Would you please return every line from the listing that contains the word "Smart"?

§

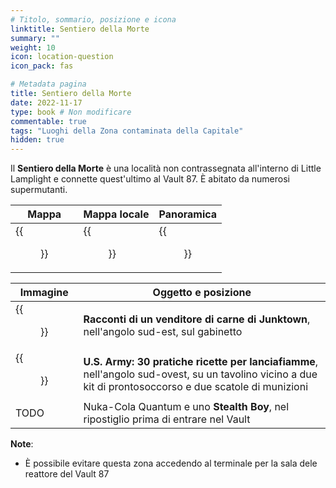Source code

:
 ```yaml
---
# Titolo, sommario, posizione e icona
linktitle: Sentiero della Morte
summary: ""
weight: 10
icon: location-question
icon_pack: fas

# Metadata pagina
title: Sentiero della Morte
date: 2022-11-17
type: book # Non modificare
commentable: true
tags: "Luoghi della Zona contaminata della Capitale"
hidden: true
---
```


<div class="fo3">

Il **Sentiero della Morte** è una località non contrassegnata all'interno di Little Lamplight e connette quest'ultimo al Vault 87. È abitato da numerosi supermutanti.



| Mappa | Mappa locale | Panoramica |
| ----- | ------------ | ---------- |
| {{<figure src="fo3/Little_Lamplight_loc.webp">}}  |  {{<figure src="fo3/Murder_Pass_loc_map.webp">}} | {{<figure src="fo3/FO3_Murder_Pass.webp">}}  |

| Immagine                                                 | Oggetto e posizione                                                                                                                                      |
| -------------------------------------------------------- | -------------------------------------------------------------------------------------------------------------------------------------------------------- |
| {{<figure src="fo3/Tales_of_a_JJV_Murder_Pass.webp">}}                    | **Racconti di un venditore di carne di Junktown**, nell'angolo sud-est, sul gabinetto                                                                    |
| {{<figure src="fo3/Murder_Pass_US_Army_Handy_Flamethrower_Recipes.webp">}} | **U.S. Army: 30 pratiche ricette per lanciafiamme**, nell'angolo sud-ovest, su un tavolino vicino a due kit di prontosoccorso e due scatole di munizioni |
| TODO                                                     | Nuka-Cola Quantum e uno **Stealth Boy**, nel ripostiglio prima di entrare nel Vault                                                                      |


**Note**:
- È possibile evitare questa zona accedendo al terminale per la sala dele reattore del Vault 87

</div>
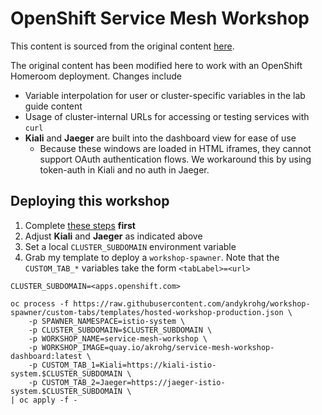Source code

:# OpenShift Service Mesh Workshop
This content is sourced from the original content [here](https://github.com/RedHatGov/redhatgov.github.io/tree/docs/content/workshops/openshift_service_mesh).

The original content has been modified here to work with an OpenShift Homeroom deployment. Changes include
* Variable interpolation for user or cluster-specific variables in the lab guide content
* Usage of cluster-internal URLs for accessing or testing services with `curl`
* **Kiali** and **Jaeger** are built into the dashboard view for ease of use
    * Because these windows are loaded in HTML iframes, they cannot support OAuth authentication flows. We workaround this by using token-auth in Kiali and no auth in Jaeger.  

## Deploying this workshop
1. Complete [these steps](https://github.com/RedHatGov/openshift-microservices/tree/workshop-stable/deployment/workshop) **first**
2. Adjust **Kiali** and **Jaeger** as indicated above
3. Set a local `CLUSTER_SUBDOMAIN` environment variable
4. Grab my template to deploy a `workshop-spawner`. Note that the `CUSTOM_TAB_*` variables take the form `<tabLabel>=<url>` 
```
CLUSTER_SUBDOMAIN=<apps.openshift.com>

oc process -f https://raw.githubusercontent.com/andykrohg/workshop-spawner/custom-tabs/templates/hosted-workshop-production.json \
    -p SPAWNER_NAMESPACE=istio-system \
    -p CLUSTER_SUBDOMAIN=$CLUSTER_SUBDOMAIN \
    -p WORKSHOP_NAME=service-mesh-workshop \
    -p WORKSHOP_IMAGE=quay.io/akrohg/service-mesh-workshop-dashboard:latest \
    -p CUSTOM_TAB_1=Kiali=https://kiali-istio-system.$CLUSTER_SUBDOMAIN \
    -p CUSTOM_TAB_2=Jaeger=https://jaeger-istio-system.$CLUSTER_SUBDOMAIN \
| oc apply -f -
```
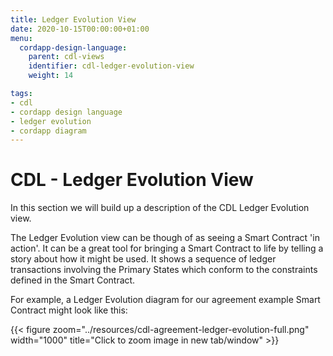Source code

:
 ```yaml
---
title: Ledger Evolution View
date: 2020-10-15T00:00:00+01:00
menu:
  cordapp-design-language:
    parent: cdl-views
    identifier: cdl-ledger-evolution-view
    weight: 14

tags:
- cdl
- cordapp design language
- ledger evolution
- cordapp diagram
---
```


# CDL - Ledger Evolution View

In this section we will build up a description of the CDL Ledger Evolution view.

The Ledger Evolution view can be though of as seeing a Smart Contract 'in action'. It can be a great tool for bringing a Smart Contract to life by telling a story about how it might be used. It shows a sequence of ledger transactions involving the Primary States which conform to the constraints defined in the Smart Contract.

For example, a Ledger Evolution diagram for our agreement example Smart Contract might look like this:

{{< figure zoom="../resources/cdl-agreement-ledger-evolution-full.png" width="1000" title="Click to zoom image in new tab/window" >}}








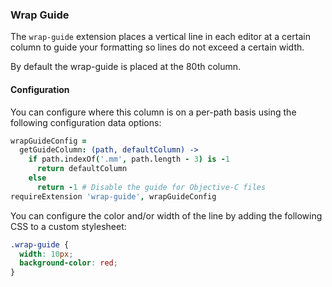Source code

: ### Wrap Guide

The `wrap-guide` extension places a vertical line in each editor at a certain
column to guide your formatting so lines do not exceed a certain width.

By default the wrap-guide is placed at the 80th column.

#### Configuration

You can configure where this column is on a per-path basis using the following
configuration data options:

```coffeescript
wrapGuideConfig =
  getGuideColumn: (path, defaultColumn) ->
    if path.indexOf('.mm', path.length - 3) is -1
      return defaultColumn
    else
      return -1 # Disable the guide for Objective-C files
requireExtension 'wrap-guide', wrapGuideConfig
```

You can configure the color and/or width of the line by adding the following
CSS to a custom stylesheet:

```css
.wrap-guide {
  width: 10px;
  background-color: red;
}
```
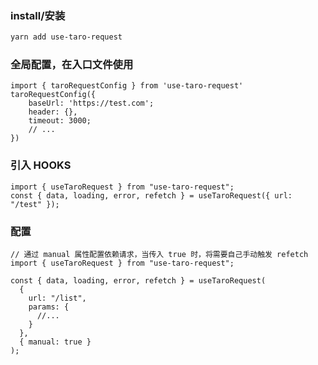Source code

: ### install/安装

```bash
yarn add use-taro-request
```

### 全局配置，在入口文件使用

```tsx static
import { taroRequestConfig } from 'use-taro-request'
taroRequestConfig({
    baseUrl: 'https://test.com';
    header: {},
    timeout: 3000;
    // ...
})
```

### 引入 HOOKS

```tsx static
import { useTaroRequest } from "use-taro-request";
const { data, loading, error, refetch } = useTaroRequest({ url: "/test" });
```

### 配置

```tsx static
// 通过 manual 属性配置依赖请求，当传入 true 时，将需要自己手动触发 refetch
import { useTaroRequest } from "use-taro-request";

const { data, loading, error, refetch } = useTaroRequest(
  {
    url: "/list",
    params: {
      //...
    }
  },
  { manual: true }
);
```
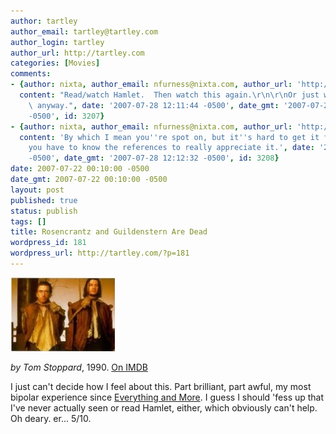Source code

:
 ```yaml
---
author: tartley
author_email: tartley@tartley.com
author_login: tartley
author_url: http://tartley.com
categories: [Movies]
comments:
- {author: nixta, author_email: nfurness@nixta.com, author_url: 'http://nixtasinks.nixta.com',
  content: "Read/watch Hamlet.  Then watch this again.\r\n\r\nOr just watch it again\
    \ anyway.", date: '2007-07-28 12:11:44 -0500', date_gmt: '2007-07-28 12:11:44
    -0500', id: 3207}
- {author: nixta, author_email: nfurness@nixta.com, author_url: 'http://nixtasinks.nixta.com',
  content: 'By which I mean you''re spot on, but it''s hard to get it first time and
    you have to know the references to really appreciate it.', date: '2007-07-28 12:12:32
    -0500', date_gmt: '2007-07-28 12:12:32 -0500', id: 3208}
date: 2007-07-22 00:10:00 -0500
date_gmt: 2007-07-22 00:10:00 -0500
layout: post
published: true
status: publish
tags: []
title: Rosencrantz and Guildenstern Are Dead
wordpress_id: 181
wordpress_url: http://tartley.com/?p=181
---
```


![Rosencrantz & Guildenstern Are Dead](/assets/2007/07/rosencrantzandguildenstern.jpg)

*by Tom Stoppard*, 1990.
[On IMDB](http://imdb.com/title/tt0100519/)

I just can't decide how I feel about this. Part brilliant, part awful,
my most bipolar experience since [Everything and
More](http://tartley.com/?p=12). I guess I should 'fess up that I've
never actually seen or read Hamlet, either, which obviously can't help.
Oh deary. er... 5/10.
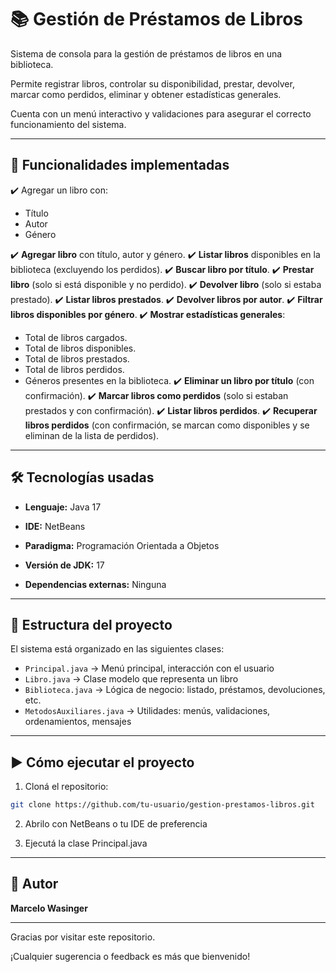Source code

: # 📚 Gestión de Préstamos de Libros

Sistema de consola para la gestión de préstamos de libros en una biblioteca.  

Permite registrar libros, controlar su disponibilidad, prestar, devolver, marcar como perdidos, eliminar y obtener estadísticas generales.  

Cuenta con un menú interactivo y validaciones para asegurar el correcto funcionamiento del sistema.

---

## 🚀 Funcionalidades implementadas

✔️ Agregar un libro con:  

- Título  
- Autor  
- Género

✔️ **Agregar libro** con título, autor y género.
✔️ **Listar libros** disponibles en la biblioteca (excluyendo los perdidos).
✔️ **Buscar libro por título**.
✔️ **Prestar libro** (solo si está disponible y no perdido).
✔️ **Devolver libro** (solo si estaba prestado).
✔️ **Listar libros prestados**.
✔️ **Devolver libros por autor**.
✔️ **Filtrar libros disponibles por género**.
✔️ **Mostrar estadísticas generales**:  
   - Total de libros cargados.  
   - Total de libros disponibles.  
   - Total de libros prestados.  
   - Total de libros perdidos.  
   - Géneros presentes en la biblioteca.
✔️ **Eliminar un libro por título** (con confirmación).
✔️ **Marcar libros como perdidos** (solo si estaban prestados y con confirmación).
✔️ **Listar libros perdidos**.
✔️ **Recuperar libros perdidos** (con confirmación, se marcan como disponibles y se eliminan de la lista de perdidos).

---

## 🛠️ Tecnologías usadas

- **Lenguaje:** Java 17  

- **IDE:** NetBeans  

- **Paradigma:** Programación Orientada a Objetos  

- **Versión de JDK:** 17  

- **Dependencias externas:** Ninguna

---

## 📁 Estructura del proyecto

El sistema está organizado en las siguientes clases:

- `Principal.java` → Menú principal, interacción con el usuario  
- `Libro.java` → Clase modelo que representa un libro  
- `Biblioteca.java` → Lógica de negocio: listado, préstamos, devoluciones, etc.  
- `MetodosAuxiliares.java` → Utilidades: menús, validaciones, ordenamientos, mensajes

---

## ▶️ Cómo ejecutar el proyecto

1. Cloná el repositorio:

```bash
git clone https://github.com/tu-usuario/gestion-prestamos-libros.git
```

2. Abrilo con NetBeans o tu IDE de preferencia

3. Ejecutá la clase Principal.java

---

## 👤 Autor

**Marcelo Wasinger**

---

Gracias por visitar este repositorio.  

¡Cualquier sugerencia o feedback es más que bienvenido!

§

*Solution to the exercise*
The Ledger Evolution view can be though of as seeing a Smart Contract 'in action'. It can be a great tool for bringing a Smart Contract to life by telling a story about how it might be used. It shows a sequence of ledger transactions involving the Primary States which conform to the constraints defined in the Smart Contract.
For example, a Ledger Evolution diagram for our agreement example Smart Contract might look like this:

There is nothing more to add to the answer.